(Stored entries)

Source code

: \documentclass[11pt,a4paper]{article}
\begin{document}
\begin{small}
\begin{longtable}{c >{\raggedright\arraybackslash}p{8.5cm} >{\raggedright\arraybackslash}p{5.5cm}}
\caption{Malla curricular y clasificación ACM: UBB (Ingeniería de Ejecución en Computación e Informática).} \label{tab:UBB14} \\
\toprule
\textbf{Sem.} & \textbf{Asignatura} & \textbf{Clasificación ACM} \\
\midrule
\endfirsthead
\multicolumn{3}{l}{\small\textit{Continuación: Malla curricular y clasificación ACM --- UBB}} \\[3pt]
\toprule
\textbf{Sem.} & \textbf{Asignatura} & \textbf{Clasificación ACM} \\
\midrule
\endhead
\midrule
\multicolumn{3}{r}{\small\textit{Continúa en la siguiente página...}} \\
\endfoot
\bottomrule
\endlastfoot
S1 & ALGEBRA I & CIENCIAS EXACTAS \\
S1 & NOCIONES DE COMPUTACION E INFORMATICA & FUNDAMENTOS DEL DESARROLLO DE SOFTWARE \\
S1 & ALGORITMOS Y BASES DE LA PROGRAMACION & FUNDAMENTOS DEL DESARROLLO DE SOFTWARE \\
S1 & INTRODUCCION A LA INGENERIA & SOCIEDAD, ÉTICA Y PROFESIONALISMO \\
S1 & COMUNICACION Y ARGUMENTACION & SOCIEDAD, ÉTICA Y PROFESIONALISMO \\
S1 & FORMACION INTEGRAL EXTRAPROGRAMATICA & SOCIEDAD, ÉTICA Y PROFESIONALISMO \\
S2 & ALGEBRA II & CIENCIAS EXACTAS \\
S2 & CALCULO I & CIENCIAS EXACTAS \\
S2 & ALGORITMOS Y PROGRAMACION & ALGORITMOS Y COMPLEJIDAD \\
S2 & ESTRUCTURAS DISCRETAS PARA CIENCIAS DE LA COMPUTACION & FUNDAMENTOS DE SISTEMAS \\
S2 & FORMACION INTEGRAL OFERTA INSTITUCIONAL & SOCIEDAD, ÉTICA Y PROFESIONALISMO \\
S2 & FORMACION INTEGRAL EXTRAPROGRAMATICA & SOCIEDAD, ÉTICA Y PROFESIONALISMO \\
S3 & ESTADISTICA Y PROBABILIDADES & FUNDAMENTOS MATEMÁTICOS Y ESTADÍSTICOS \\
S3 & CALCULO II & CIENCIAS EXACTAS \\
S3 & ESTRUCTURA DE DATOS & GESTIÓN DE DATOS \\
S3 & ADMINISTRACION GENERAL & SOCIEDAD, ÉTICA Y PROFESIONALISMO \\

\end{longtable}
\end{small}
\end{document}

Task requirements
The records above are to be duplicated exactly, every one of them.

Task output
Source code

: \documentclass[11pt,a4paper]{article}
\begin{document}
\begin{small}
\begin{longtable}{c >{\raggedright\arraybackslash}p{8.5cm} >{\raggedright\arraybackslash}p{5.5cm}}
\caption{Malla curricular y clasificación ACM: UBB (Ingeniería de Ejecución en Computación e Informática).} \label{tab:UBB14} \\
\toprule
\textbf{Sem.} & \textbf{Asignatura} & \textbf{Clasificación ACM} \\
\midrule
\endfirsthead
\multicolumn{3}{l}{\small\textit{Continuación: Malla curricular y clasificación ACM --- UBB}} \\[3pt]
\toprule
\textbf{Sem.} & \textbf{Asignatura} & \textbf{Clasificación ACM} \\
\midrule
\endhead
\midrule
\multicolumn{3}{r}{\small\textit{Continúa en la siguiente página...}} \\
\endfoot
\bottomrule
\endlastfoot
S1 & ALGEBRA I & CIENCIAS EXACTAS \\
S1 & NOCIONES DE COMPUTACION E INFORMATICA & FUNDAMENTOS DEL DESARROLLO DE SOFTWARE \\
S1 & ALGORITMOS Y BASES DE LA PROGRAMACION & FUNDAMENTOS DEL DESARROLLO DE SOFTWARE \\
S1 & INTRODUCCION A LA INGENERIA & SOCIEDAD, ÉTICA Y PROFESIONALISMO \\
S1 & COMUNICACION Y ARGUMENTACION & SOCIEDAD, ÉTICA Y PROFESIONALISMO \\
S1 & FORMACION INTEGRAL EXTRAPROGRAMATICA & SOCIEDAD, ÉTICA Y PROFESIONALISMO \\
S2 & ALGEBRA II & CIENCIAS EXACTAS \\
S2 & CALCULO I & CIENCIAS EXACTAS \\
S2 & ALGORITMOS Y PROGRAMACION & ALGORITMOS Y COMPLEJIDAD \\
S2 & ESTRUCTURAS DISCRETAS PARA CIENCIAS DE LA COMPUTACION & FUNDAMENTOS DE SISTEMAS \\
S2 & FORMACION INTEGRAL OFERTA INSTITUCIONAL & SOCIEDAD, ÉTICA Y PROFESIONALISMO \\
S2 & FORMACION INTEGRAL EXTRAPROGRAMATICA & SOCIEDAD, ÉTICA Y PROFESIONALISMO \\
S3 & ESTADISTICA Y PROBABILIDADES & FUNDAMENTOS MATEMÁTICOS Y ESTADÍSTICOS \\
S3 & CALCULO II & CIENCIAS EXACTAS \\
S3 & ESTRUCTURA DE DATOS & GESTIÓN DE DATOS \\
S3 & ADMINISTRACION GENERAL & SOCIEDAD, ÉTICA Y PROFESIONALISMO \\

\end{longtable}
\end{small}
\end{document}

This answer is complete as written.